Hi, I lived in Sydney for a few years and now I'm moving to Singapore. Sydney is very expensive, especially when you have children TRUST ME. My advice would be to find out what exactly is your budget ASAP!! Now you have to realize that there are many parts of Sydney (way too many to name). Of course living close to the city would be pricier so just keep that in mind. Find a ball park figure and get back to us and yes I also know a few places where your kids can continue their Japanese lessons. 

No Worries,
Kim


----------



## jentravels

*Middle Class in SG*



Gadgetfx said:


> All
> 
> I am either going to move to Sydney or now recently there is a chance it may be Singapore.
> I have a few questions since I am already pretty much prepared for Sydney research wise.
> 
> 1, I have a family of 3 kids and 2 dogs - what areas no more than 45mins from the City Financial institutions would you recommend?
> 
> 2, Would my 7yr old and 4 year olds be able to go to public schools and how easy would it be to get them in?
> 
> 3, Does anyone have any sites for renting in Singapore?
> 
> 4, What would be a good household salary to have in Singapore?
> 
> 5, How much and long is the quarantine from Japan to Singapore?
> 
> 6, Are there Japanese communities and schools as I would like my kids to continue to study Japanese.
> 
> I am sure I will have many more questions - any advice would be appreciated.
> 
> Thanks
> G



As other replies have stated, the cost of living varies. My family lives in the west, where there are not a lot of western expats, but we are very close to the MRT (in walking distance), which means we can go anywhere we want to go pretty easily. We live in a fairly new condo. Our 3 bedroom unit on a high floor - fully furnished - rents for $4400. There was a dip in the economy when it came time to renewing our lease, though, and our landlord lowered our rent in order to keep us. He knew we were looking for something a little bigger and that we were finding lower prices, so he dropped our rent to $3600. We aren't stupid. We've heard lots of horror stories about horrible landlords, so after weighing everything we decided to stay where we are.
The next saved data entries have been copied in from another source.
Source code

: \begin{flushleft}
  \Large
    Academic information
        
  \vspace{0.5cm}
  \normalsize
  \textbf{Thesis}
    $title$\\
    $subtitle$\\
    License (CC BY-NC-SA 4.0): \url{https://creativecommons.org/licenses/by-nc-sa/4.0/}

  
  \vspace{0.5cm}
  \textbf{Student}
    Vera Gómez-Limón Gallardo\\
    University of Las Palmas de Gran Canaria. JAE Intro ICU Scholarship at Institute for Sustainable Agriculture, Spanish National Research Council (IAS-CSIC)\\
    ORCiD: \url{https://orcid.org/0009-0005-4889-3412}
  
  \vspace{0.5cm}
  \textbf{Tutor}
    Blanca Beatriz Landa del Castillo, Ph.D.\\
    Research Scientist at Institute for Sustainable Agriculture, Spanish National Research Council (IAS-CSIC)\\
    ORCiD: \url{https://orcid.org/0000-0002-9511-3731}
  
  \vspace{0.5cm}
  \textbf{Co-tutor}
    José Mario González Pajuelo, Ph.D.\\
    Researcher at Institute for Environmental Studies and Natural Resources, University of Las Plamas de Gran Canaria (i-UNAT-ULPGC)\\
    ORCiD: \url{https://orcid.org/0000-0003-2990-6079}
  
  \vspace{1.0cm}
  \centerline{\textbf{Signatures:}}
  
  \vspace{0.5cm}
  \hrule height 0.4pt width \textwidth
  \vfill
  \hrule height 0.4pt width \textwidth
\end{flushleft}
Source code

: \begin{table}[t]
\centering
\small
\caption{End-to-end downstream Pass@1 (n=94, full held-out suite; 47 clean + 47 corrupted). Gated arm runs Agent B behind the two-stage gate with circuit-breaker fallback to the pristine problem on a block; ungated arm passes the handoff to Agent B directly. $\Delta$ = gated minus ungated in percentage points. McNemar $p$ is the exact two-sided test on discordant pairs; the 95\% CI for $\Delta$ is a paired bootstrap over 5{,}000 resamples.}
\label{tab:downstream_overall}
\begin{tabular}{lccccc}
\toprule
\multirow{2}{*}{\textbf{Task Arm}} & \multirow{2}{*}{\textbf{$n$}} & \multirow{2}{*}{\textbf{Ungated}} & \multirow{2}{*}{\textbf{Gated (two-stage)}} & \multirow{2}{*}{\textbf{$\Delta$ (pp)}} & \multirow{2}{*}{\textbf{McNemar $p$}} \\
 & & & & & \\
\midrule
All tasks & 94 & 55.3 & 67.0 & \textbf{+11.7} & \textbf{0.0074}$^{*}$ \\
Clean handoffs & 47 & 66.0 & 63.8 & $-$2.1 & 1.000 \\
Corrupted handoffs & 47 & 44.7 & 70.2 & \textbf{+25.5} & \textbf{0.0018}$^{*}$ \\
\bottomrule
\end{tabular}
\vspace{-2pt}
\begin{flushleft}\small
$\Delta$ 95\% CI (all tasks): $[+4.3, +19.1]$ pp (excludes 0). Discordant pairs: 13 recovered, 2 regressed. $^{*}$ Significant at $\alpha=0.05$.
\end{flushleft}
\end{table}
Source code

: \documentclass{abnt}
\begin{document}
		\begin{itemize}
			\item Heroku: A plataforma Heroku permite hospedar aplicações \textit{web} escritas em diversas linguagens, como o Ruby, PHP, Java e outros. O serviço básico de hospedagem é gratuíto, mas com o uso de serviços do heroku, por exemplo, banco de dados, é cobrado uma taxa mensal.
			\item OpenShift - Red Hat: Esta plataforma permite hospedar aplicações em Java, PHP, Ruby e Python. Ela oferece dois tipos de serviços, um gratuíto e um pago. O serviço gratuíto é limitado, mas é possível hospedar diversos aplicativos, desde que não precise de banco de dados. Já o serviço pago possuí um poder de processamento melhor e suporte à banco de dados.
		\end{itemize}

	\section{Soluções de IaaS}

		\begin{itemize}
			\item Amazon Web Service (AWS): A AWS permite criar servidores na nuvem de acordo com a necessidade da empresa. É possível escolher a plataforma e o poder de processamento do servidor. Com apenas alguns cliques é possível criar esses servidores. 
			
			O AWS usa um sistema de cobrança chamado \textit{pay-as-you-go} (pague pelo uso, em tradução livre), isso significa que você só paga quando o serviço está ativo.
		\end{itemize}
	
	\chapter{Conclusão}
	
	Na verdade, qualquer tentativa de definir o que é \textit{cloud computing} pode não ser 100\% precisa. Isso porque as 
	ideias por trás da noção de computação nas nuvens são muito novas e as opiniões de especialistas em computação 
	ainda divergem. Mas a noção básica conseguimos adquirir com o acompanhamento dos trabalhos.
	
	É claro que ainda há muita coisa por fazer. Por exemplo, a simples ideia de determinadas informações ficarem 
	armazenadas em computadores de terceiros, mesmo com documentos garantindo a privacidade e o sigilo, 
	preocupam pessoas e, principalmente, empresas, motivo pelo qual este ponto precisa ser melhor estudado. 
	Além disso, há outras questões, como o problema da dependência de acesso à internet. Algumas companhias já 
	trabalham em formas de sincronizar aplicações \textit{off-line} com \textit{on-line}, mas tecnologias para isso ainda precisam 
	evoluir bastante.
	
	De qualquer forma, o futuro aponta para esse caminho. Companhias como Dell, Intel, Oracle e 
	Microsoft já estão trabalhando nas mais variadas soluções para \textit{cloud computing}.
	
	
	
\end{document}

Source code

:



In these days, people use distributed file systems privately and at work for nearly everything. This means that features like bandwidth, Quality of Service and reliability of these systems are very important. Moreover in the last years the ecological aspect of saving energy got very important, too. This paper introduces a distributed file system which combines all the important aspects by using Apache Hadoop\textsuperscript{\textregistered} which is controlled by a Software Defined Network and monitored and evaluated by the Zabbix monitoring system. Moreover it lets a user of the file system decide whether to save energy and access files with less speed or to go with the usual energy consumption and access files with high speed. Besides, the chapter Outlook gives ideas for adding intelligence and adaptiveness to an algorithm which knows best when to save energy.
We have a swimming pool, basketball, tennis courts, putting green, reflexology foot path, badminton, etc. All of it was great for the kids for about two weeks, but then they got bored with it. Go figure.

Unless you can find exactly what you are looking for on short notice, you may look into getting a serviced apartment. They are available on a short-term lease and will allow you to spend more time finding the perfect place for your family without feeling rushed into committing to something. It's something I wish we had done. We were given one weekend to find the condo we were going to spend the next two years in. That two years has turned into 3 1/2 years now and I wish we had done the serviced apartment thing and looked around. Lesson learned, I guess.

You will also find that looking for a condo is not as easy as you'd think. You have to deal with an agent who will take you around and show you the units. They do not have access to every single unit on the island, though, and they may only be familiar with one part of Singapore. Our agent didn't know the west side very well, and that's the ONLY thing we knew -- was that we wanted to live in the west near my husband's jobsite.

About local schools -- yes, it's easy enough to get into local schools. They offer a test once a year (around September, I think) for international students. That test lets the MOE know where your child fits and they will place them accordingly (grade level). You will be allowed to choose a school so long as there is an availability. We are actually going through this process now. My daughter wants to transition to local school. The thing is, the test isn't exactly next week. So the MOE told me to contact the schools directly to see if they have openings. If they do, my daughter can take the test at the individual schools to see where she places and we go from there. It's also much cheaper than international school and doesn't come with the miles-long waiting list. Right now we are doing distance learning/homeschool, and quite honestly, I'm excited to get her into a local school.

I think the quarantine for your dogs is a month now, if I'm not mistaken.

There are a lot of things I am still finding out after living here 3 1/2 years -- things that make me say, "Why didn't anyone tell me this before I came here/when I got here?" Thing is, you just sometimes don't know which questions to ask.

I guess some of the advice I'd give is:
Live near an MRT or busy bus stop if possible
It would be great to also live in walking distance to a Cold Storage or NTUC/Fairprice Extra, but not really necessary since if you are good at planning, they *do* deliver your groceries for a very nominal fee.
If possible, get a car. It really is possible to get around without one, but there are times you really wish you had one. Next best thing would be renting one when you really need one, I guess.
If you, your wife or children are of "average" size in the western world, you may want to bring clothes with you. Of course, Japan was the same way when I was living there, and I think I read that you are in Japan now, so you'd be used to this anyway if it were a concern for you. I'm not a large woman, but there are very few places for me to shop for clothes here.
Get an unfurnished apartment and buy your own furniture instead of opting for the fully furnished stuff.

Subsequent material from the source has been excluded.